Ami(e)s touristes, vous auriez tort de passer à côté de cet hébergement original. A noter que selon les tarifs, un love hotel peut revenir meilleur marché qu’un hôtel classique.
En raison des commodités pratiques de discrétion et de budget, on y croise donc toutes sortes de gens et ce n’est pas juste un nid de vieux pervers en imper.

Les bonus

Bon, jusqu’ici, à part une architecture tape à l’œil et des découpages horaires qui en disent long, rien de bien de nouveau sous le soleil (levant).

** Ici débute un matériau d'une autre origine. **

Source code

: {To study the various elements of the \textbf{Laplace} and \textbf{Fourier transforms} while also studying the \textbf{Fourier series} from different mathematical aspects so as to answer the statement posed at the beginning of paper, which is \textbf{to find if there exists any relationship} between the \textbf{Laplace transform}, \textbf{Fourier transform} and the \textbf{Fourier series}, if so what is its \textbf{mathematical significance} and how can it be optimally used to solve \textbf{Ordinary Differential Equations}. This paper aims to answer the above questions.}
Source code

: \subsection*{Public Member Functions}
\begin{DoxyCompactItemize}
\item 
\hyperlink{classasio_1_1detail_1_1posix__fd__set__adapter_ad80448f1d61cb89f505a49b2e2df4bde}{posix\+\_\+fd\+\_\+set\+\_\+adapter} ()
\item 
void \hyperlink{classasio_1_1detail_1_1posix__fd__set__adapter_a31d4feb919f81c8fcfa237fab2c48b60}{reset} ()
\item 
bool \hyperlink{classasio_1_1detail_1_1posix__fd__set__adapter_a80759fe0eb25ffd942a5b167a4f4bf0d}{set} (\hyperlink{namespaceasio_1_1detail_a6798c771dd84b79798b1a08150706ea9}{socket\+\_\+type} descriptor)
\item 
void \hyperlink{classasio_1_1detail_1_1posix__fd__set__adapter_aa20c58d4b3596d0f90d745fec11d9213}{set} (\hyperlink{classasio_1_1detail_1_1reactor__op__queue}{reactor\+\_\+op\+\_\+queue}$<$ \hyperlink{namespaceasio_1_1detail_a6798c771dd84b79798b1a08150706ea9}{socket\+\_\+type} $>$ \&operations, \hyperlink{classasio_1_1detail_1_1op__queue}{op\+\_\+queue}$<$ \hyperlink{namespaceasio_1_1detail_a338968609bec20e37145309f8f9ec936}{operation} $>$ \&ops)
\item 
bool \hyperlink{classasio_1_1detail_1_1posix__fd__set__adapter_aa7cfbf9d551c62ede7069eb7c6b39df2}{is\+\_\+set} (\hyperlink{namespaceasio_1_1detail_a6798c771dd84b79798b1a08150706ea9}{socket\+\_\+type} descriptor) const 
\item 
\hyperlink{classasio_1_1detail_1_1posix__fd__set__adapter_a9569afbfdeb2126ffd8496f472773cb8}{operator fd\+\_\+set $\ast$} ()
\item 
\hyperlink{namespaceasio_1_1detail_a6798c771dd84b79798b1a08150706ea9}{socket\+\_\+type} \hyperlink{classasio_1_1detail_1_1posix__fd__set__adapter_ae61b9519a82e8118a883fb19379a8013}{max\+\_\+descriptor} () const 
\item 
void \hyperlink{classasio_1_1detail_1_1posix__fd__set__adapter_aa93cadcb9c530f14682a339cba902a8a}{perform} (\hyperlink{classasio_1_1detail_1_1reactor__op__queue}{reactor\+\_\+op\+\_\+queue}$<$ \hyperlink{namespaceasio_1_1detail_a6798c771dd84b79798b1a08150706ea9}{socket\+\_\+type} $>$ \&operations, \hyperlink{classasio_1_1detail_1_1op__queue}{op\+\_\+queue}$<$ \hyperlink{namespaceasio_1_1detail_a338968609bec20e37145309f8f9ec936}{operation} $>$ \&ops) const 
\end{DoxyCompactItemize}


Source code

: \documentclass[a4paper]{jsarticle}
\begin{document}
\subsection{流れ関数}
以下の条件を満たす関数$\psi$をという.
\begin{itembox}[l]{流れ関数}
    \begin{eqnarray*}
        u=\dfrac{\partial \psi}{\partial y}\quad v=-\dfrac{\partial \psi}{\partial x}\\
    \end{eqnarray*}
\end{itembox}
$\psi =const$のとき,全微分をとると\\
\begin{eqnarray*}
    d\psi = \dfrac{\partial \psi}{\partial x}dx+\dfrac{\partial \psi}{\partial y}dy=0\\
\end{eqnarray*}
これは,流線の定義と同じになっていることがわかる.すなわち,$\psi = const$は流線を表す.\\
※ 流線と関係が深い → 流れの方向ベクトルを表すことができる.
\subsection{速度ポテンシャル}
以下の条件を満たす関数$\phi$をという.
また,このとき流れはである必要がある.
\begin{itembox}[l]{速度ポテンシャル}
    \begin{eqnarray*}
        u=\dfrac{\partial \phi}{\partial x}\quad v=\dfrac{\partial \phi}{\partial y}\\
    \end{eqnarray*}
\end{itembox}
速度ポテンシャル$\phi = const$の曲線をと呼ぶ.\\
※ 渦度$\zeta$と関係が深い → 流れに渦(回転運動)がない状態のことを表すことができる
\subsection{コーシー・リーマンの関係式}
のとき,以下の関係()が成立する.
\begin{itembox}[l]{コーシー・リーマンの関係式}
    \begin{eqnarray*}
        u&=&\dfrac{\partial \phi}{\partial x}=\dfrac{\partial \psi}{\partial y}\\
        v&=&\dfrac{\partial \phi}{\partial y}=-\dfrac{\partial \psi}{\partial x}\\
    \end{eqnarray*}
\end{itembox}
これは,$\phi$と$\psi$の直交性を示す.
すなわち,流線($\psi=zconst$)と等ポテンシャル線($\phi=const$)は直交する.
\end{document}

Ces lieux d’heureuse perdition proposent les commodités classiques d’un hôtel, plus ou moins nombreuses selon l’opulence des lieux. En général, le niveau de confort y est élevé, plus que le niveau moyen des appartements individuels en tout cas. En bonus, des chambres à thème avec décors et accessoires, ainsi qu’un catalogue d’artillerie lourde à disposition (tenues et autres joujoux).
Le véritable intérêt du lieu est là ! A côté de la piaule purement pratique pour une copulation standard, c’est aussi l’endroit où l’on peut s’offrir avec sa dulcinée un voyage au pays des fantasmes. Comme une virée dans un Disneyland pour adultes où Minnie n’aurait pas de culotte.

Il va de soi que je voulais tester la chose avec Yumiko. Ma femme est une salope, je n’ai pas eu de mal à la convaincre. (Salope est ici à prendre au sens affectueux de “grosse cochonne nymphomane” qui s’accorde parfaitement avec le gros vicelard porté sur la cuisse que je suis. Sur ce plan, je suis une sacrée salope aussi, mâle en l’occurrence.) Pour l’occasion, on a choisi un établissement haut de gamme à 18000 ¥ la nuit (environ 180 €). Il va de soi aussi qu’après ce premier essai, d’autres suivront (ben oui, ça revient quand même moins cher que transformer et équiper notre home sweet home en manoir de la gaudriole selon l’envie du moment).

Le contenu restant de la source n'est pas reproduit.